Show each line of the records in which the word "Path" occurs.

=== Begin Enclosure ===

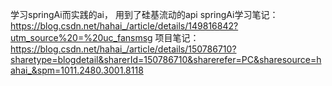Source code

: 学习springAi而实践的ai，
用到了硅基流动的api
springAi学习笔记：https://blog.csdn.net/hahai_/article/details/149816842?utm_source%20=%20uc_fansmsg
项目笔记： https://blog.csdn.net/hahai_/article/details/150786710?sharetype=blogdetail&sharerId=150786710&sharerefer=PC&sharesource=hahai_&spm=1011.2480.3001.8118
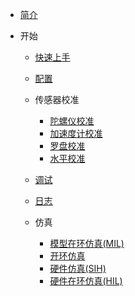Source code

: <!-- docs/_sidebar.md -->

- [简介](content_ch/)

- 开始

  - [快速上手](content_ch/quickstart.md)
  - [配置](content_ch/configuration.md)
  - 传感器校准
  
    - [陀螺仪校准](content_ch/gyro_calib.md)
    - [加速度计校准](content_ch/accel_calib.md)
    - [罗盘校准](content_ch/mag_calib.md)
    - [水平校准](content_ch/level_calib.md)

  - [调试](content_ch/debug.md)
  - [日志](content_ch/logging.md)
  - 仿真

    - [模型在环仿真(MIL)](content_ch/MIL.md)
    - [开环仿真](content_ch/openloop.md)
    - [硬件仿真(SIH)](content_ch/SIH.md)
    - [硬件在环仿真(HIL)](content_ch/HIL.md)
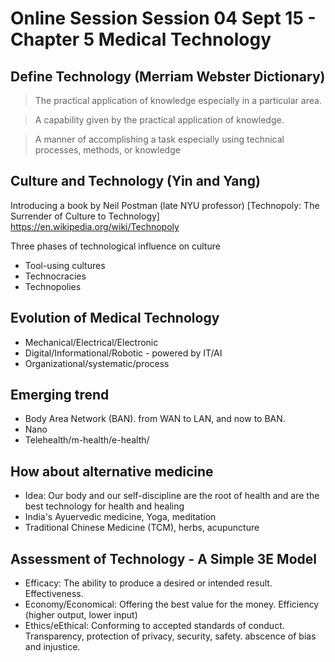 # Online Session Session 04 Sept 15 - Chapter 5 Medical Technology

## Define Technology (Merriam Webster Dictionary)

> The practical application of knowledge especially in a particular area.

> A capability given by the practical application of knowledge.

> A manner of accomplishing a task especially using technical processes, methods, or knowledge

## Culture and Technology (Yin and Yang)
Introducing a book by Neil Postman (late NYU professor)
[Technopoly: The Surrender of Culture to Technology] https://en.wikipedia.org/wiki/Technopoly

Three phases of technological influence on culture
- Tool-using cultures
- Technocracies 
- Technopolies 

## Evolution of Medical Technology
- Mechanical/Electrical/Electronic
- Digital/Informational/Robotic - powered by IT/AI
- Organizational/systematic/process

## Emerging trend
- Body Area Network (BAN). from WAN to LAN, and now to BAN.
- Nano
- Telehealth/m-health/e-health/

## How about alternative medicine 
- Idea: Our body and our self-discipline are the root of health and are the best technology for health and healing
- India's Ayuervedic medicine, Yoga, meditation
- Traditional Chinese Medicine (TCM), herbs, acupuncture

## Assessment of Technology - A Simple 3E Model
- Efficacy: The ability to produce a desired or intended result. Effectiveness.
- Economy/Economical: Offering the best value for the money. Efficiency (higher output, lower input)
- Ethics/eEthical: Conforming to accepted standards of conduct. Transparency, protection of privacy, security, safety. abscence of bias and injustice.


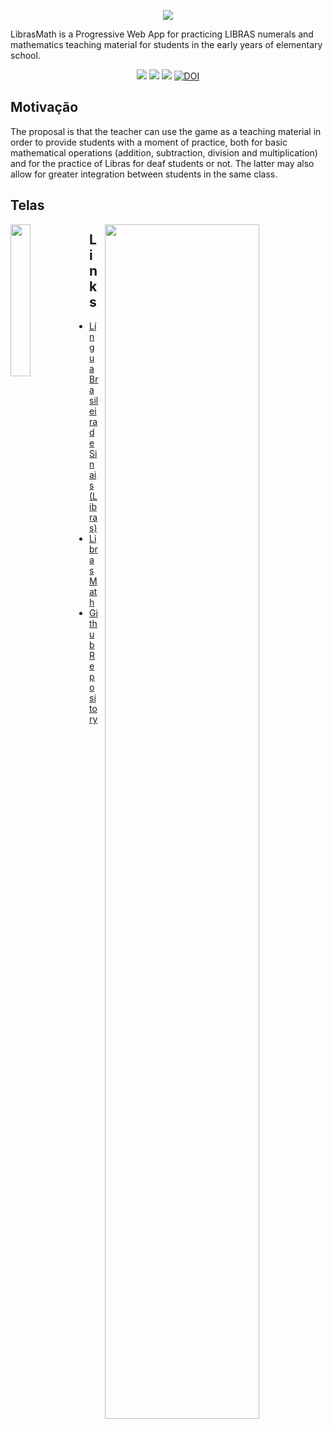 <p align="center">
<img src="https://user-images.githubusercontent.com/22857183/93347984-11ca7b80-f80c-11ea-926d-82f84052c4e0.png">
</p>

LibrasMath is a Progressive Web App for practicing LIBRAS numerals and mathematics teaching material for students in the early years of elementary school.

<p align="center">
<img src="https://img.shields.io/badge/VueJS-%3E%20v3.0-green"> <img src="https://img.shields.io/badge/VueRouter-%3E%20v4.0-green"> <img src="https://img.shields.io/badge/sass-v10.0.2-pink">  <a href="https://zenodo.org/badge/latestdoi/295559620"><img target="_blank" src="https://zenodo.org/badge/295559620.svg" alt="DOI"></a>
</p>

## Motivação
The proposal is that the teacher can use the game as a teaching material in order to provide students with a moment of practice, both for basic mathematical operations (addition, subtraction, division and multiplication) and for the practice of Libras for deaf students or not. The latter may also allow for greater integration between students in the same class.

## Telas

<img width="25%" style="float:left;" src="https://user-images.githubusercontent.com/22857183/93349768-4808fa80-f80e-11ea-827d-67b1e3187cf0.png">   <img width="70%" style="margin-left:10px; float:right;" src="https://user-images.githubusercontent.com/22857183/93349982-88687880-f80e-11ea-83db-a12a7f25e6c7.png">

## Links
* [Língua Brasileira de Sinais (Libras)](https://pt.wikipedia.org/wiki/L%C3%ADngua_brasileira_de_sinais)
* [Libras Math](https://libras-math.netlify.app/)
* [Github Repository](https://github.com/paulhenrique/LibrasMath)
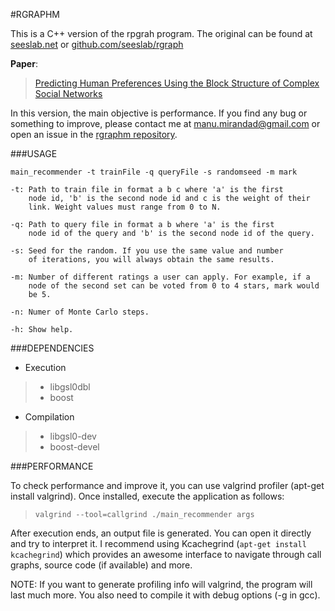 #RGRAPHM


This is a C++ version of the rpgrah program. The original can be found at
[seeslab.net](http://seeslab.net/downloads/network-c-libraries-rgraph) or 
[github.com/seeslab/rgraph](http://github.com/seeslab/rgraph)

**Paper**:
> [Predicting Human Preferences Using the Block Structure of Complex Social Networks](http://www.plosone.org/article/info%3Adoi%2F10.1371%2Fjournal.pone.0044620)

In this version, the main objective is performance. If you find any bug or 
something to improve, please contact me at manu.mirandad@gmail.com or open
an issue in the [rgraphm repository](https://github.com/argaen/rgraphm).


###USAGE

    main_recommender -t trainFile -q queryFile -s randomseed -m mark

    -t: Path to train file in format a b c where 'a' is the first 
        node id, 'b' is the second node id and c is the weight of their 
        link. Weight values must range from 0 to N.

    -q: Path to query file in format a b where 'a' is the first 
        node id of the query and 'b' is the second node id of the query.

    -s: Seed for the random. If you use the same value and number 
        of iterations, you will always obtain the same results.

    -m: Number of different ratings a user can apply. For example, if a 
        node of the second set can be voted from 0 to 4 stars, mark would 
        be 5.

    -n: Numer of Monte Carlo steps.

    -h: Show help.



###DEPENDENCIES

* Execution
> * libgsl0dbl
> * boost

* Compilation
> * libgsl0-dev
> * boost-devel




###PERFORMANCE

To check performance and improve it, you can use valgrind profiler (apt-get install
valgrind). Once installed, execute the application as follows:

> `valgrind --tool=callgrind ./main_recommender args`

After execution ends, an output file is generated. You can open it directly and
try to interpret it. I recommend using Kcachegrind (`apt-get install kcachegrind`)
which provides an awesome interface to navigate through call graphs, source
code (if available) and more.

NOTE: If you want to generate profiling info will valgrind, the program will
last much more. You also need to compile it with debug options (-g in gcc).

=== End Enclosure ===

Solution to the exercise —
    -t: Path to train file in format a b c where 'a' is the first 
    -q: Path to query file in format a b where 'a' is the first 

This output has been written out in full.